Agressão a criança de 11 anos ainda é mistério para a polícia

Thaís da Silveira
| Tempo de leitura: 2 min

O caso da menina de 11 anos que foi espancada na madrugada de domingo em sua casa, no Jardim Tangarás, ainda é mistério para a polícia. Ela continua internada em estado grave na Unidade de Terapia Intensiva (UTI) do Hospital de Base, inconsciente.

Na manhã de ontem, a Delegacia de Investigações Gerais/Grupo Armado de Investigação a Roubo e Assalto (DIG/Garra) - responsável pelas investigações do caso - ouviu novamente o amásio da mãe da vítima, que estava dormindo no quarto ao lado do da menor na madrugada em que o crime foi praticado.

O titular da DIG/Garra, J.J. Cardia, afirma que ele apenas confirmou a versão anterior, enfatizando que não ouviu nenhum barulho suspeito durante a madrugada e que só tomou conhecimento do crime na manhã de domingo.

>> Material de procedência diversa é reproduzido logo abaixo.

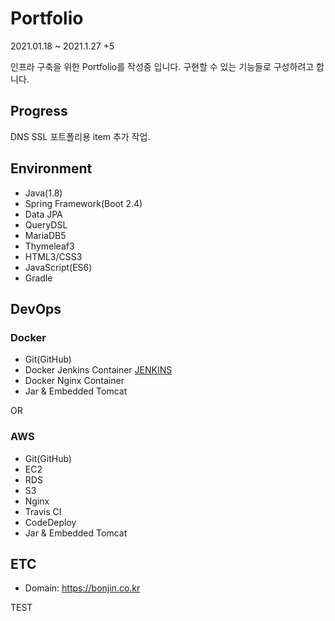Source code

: # Portfolio

2021.01.18 ~ 2021.1.27 +5

인프라 구축을 위한 Portfolio를 작성중 입니다.
구현할 수 있는 기능들로 구성하려고 합니다.

## Progress
DNS
SSL
포트폴리용 item 추가 작업.

## Environment
- Java(1.8)
- Spring Framework(Boot 2.4)
- Data JPA
- QueryDSL
- MariaDB5
- Thymeleaf3
- HTML3/CSS3
- JavaScript(ES6)
- Gradle


## DevOps

### Docker
- Git(GitHub)
- Docker Jenkins Container  [JENKINS](http://gigas.synology.me:32770/)
- Docker Nginx Container
- Jar & Embedded Tomcat

OR

### AWS
- Git(GitHub)
- EC2
- RDS
- S3
- Nginx
- Travis CI
- CodeDeploy
- Jar & Embedded Tomcat


## ETC
- Domain: https://bonjin.co.kr

TEST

A mãe da menina contou à polícia que foi a uma quermesse com a filha e o namorado no sábado à noite, onde ficaram até as 3h de domingo. Ao retornar para casa, o casal foi dormir num quarto a oito metros de distância do cômodo ocupado pela garota.

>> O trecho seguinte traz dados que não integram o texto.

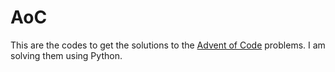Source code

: # AoC
This are the codes to get the solutions to the [Advent of Code](https://adventofcode.com/) problems. I am solving them using Python.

Na manhã de domingo, a mãe, ao procurar a chave da casa, que não estaria no lugar de costume, entrou no quarto de sua filha e deparou-se com ela ensangüentada e suja de fezes e vômito. Ela estava em estado de inconsciência e foi levada ao Pronto-Socorro Municipal (PSM) Central, de onde foi transferida para a UTI do Hospital de Base.

Quadro clínico

A médica plantonista da UTI do Hospital de Base, Adriana Barbieri, informou que a vítima chegou à unidade com traumatismo craniano - um afundamento no lado esquerdo da calota craniana.

A menor apresentava um hematoma interno e, para que o sangue fosse drenado, foi submetida a uma cirurgia. Posteriormente, a garota passou por uma tomografia de controle, que mostrou uma melhora no hematoma. “O quadro neurológico dela está evoluindo”, afirma Adriana.

Ela disse, ontem, que a menina ainda estava em coma, sedada e mantida com ventilação artificial (respirador). Nenhum outro tipo de ferimento foi notado no corpo da vítima.

A equipe de homicídio da DIG/Garra deverá ouvir também os médicos responsáveis pelo atendimento da vítima com o objetivo de obter informações sobre o tipo de objeto que pode ter provocado o traumatismo craniano.

O delegado J.J. Cardia disse que nenhum objeto suspeito foi encontrado na casa, fora da residência e nas quadras próximas. “Aguardamos uma melhora da vítima para que ela possa colaborar com outras informações”, diz.